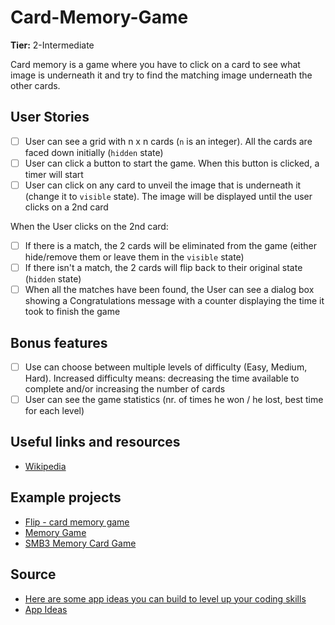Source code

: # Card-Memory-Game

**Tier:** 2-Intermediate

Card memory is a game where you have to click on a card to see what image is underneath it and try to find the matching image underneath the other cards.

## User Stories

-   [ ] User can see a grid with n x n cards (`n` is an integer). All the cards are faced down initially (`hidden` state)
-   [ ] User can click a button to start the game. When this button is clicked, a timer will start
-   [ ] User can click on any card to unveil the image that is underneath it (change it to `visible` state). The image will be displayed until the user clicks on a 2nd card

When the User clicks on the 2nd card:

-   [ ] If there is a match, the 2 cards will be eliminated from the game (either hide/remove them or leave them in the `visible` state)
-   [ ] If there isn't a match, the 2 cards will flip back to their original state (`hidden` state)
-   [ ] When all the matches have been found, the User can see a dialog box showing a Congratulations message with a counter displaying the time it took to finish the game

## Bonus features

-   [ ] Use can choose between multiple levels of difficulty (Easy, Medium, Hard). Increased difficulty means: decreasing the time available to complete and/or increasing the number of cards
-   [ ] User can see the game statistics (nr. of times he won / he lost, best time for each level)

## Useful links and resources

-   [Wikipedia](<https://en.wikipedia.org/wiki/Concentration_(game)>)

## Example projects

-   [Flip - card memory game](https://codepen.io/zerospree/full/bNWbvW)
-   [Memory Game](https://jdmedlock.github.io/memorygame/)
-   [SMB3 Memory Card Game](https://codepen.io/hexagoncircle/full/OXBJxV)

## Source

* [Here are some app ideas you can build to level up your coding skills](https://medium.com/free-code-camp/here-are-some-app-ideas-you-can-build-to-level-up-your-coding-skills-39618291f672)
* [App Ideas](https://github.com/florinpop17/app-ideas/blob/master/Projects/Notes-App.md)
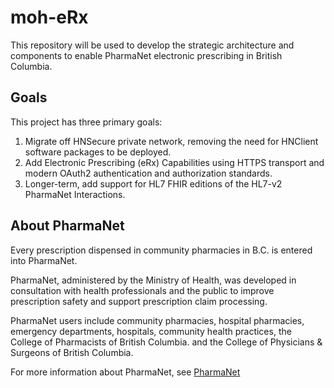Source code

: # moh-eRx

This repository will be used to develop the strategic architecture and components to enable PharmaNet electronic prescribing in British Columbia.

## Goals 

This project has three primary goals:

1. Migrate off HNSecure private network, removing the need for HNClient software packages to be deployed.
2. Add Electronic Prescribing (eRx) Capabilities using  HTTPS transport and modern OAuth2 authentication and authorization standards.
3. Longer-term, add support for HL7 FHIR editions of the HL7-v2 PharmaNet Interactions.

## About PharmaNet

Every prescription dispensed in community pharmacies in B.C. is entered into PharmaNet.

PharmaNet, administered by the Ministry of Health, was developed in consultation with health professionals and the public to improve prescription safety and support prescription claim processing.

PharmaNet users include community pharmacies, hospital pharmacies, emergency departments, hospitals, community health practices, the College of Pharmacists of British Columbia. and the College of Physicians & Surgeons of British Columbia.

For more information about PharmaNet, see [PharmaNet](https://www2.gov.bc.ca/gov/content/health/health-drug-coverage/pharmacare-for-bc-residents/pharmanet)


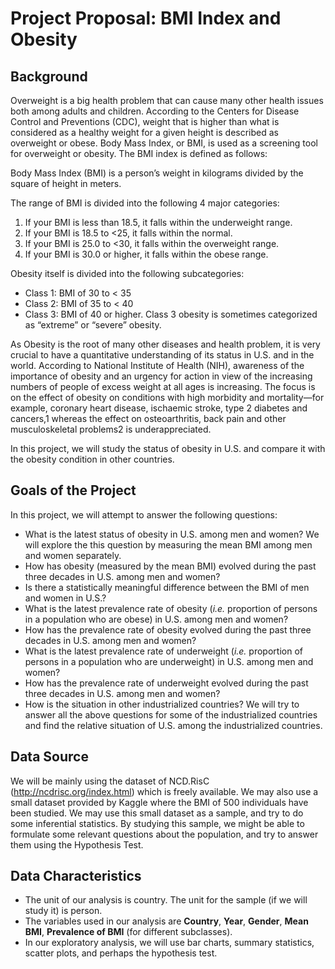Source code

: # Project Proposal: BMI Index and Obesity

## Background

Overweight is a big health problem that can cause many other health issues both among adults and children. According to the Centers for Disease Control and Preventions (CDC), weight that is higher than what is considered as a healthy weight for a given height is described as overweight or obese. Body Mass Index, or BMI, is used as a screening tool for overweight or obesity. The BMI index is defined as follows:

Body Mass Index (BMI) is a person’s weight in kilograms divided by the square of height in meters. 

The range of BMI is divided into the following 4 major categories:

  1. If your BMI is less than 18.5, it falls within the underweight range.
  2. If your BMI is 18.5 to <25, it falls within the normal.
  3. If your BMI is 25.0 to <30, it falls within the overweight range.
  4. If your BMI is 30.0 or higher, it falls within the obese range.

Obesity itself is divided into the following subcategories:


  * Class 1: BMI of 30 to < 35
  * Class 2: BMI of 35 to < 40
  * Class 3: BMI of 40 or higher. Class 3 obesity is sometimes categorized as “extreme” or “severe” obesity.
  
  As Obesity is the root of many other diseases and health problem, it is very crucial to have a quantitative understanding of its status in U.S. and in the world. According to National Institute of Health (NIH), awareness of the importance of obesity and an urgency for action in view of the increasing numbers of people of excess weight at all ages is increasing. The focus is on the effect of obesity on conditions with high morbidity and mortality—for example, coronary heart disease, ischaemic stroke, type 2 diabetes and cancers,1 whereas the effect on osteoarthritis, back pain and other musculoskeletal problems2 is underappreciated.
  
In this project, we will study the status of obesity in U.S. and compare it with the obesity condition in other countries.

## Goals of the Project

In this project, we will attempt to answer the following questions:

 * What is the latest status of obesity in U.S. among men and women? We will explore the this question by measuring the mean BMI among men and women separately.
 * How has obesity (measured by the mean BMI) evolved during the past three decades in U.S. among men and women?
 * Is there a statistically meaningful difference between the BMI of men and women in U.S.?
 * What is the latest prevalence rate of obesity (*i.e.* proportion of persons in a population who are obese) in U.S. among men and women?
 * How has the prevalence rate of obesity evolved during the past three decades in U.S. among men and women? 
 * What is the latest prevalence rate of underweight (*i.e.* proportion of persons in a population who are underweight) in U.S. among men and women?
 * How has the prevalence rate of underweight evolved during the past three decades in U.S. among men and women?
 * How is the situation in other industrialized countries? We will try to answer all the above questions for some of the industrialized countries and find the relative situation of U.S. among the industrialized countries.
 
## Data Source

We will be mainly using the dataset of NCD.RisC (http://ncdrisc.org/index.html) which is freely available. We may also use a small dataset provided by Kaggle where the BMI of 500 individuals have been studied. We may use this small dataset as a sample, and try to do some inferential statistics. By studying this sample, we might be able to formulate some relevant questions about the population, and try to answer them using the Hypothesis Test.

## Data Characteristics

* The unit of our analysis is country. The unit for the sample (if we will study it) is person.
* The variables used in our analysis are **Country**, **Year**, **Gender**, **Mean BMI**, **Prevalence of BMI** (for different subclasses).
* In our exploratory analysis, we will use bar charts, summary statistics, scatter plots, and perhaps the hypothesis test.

*Task details:*
Look for the word "your" throughout the material above and copy every line that has it.

*Written solution:*
* [Here are some app ideas you can build to level up your coding skills](https://medium.com/free-code-camp/here-are-some-app-ideas-you-can-build-to-level-up-your-coding-skills-39618291f672)
  1. If your BMI is less than 18.5, it falls within the underweight range.
  2. If your BMI is 18.5 to <25, it falls within the normal.
  3. If your BMI is 25.0 to <30, it falls within the overweight range.
  4. If your BMI is 30.0 or higher, it falls within the obese range.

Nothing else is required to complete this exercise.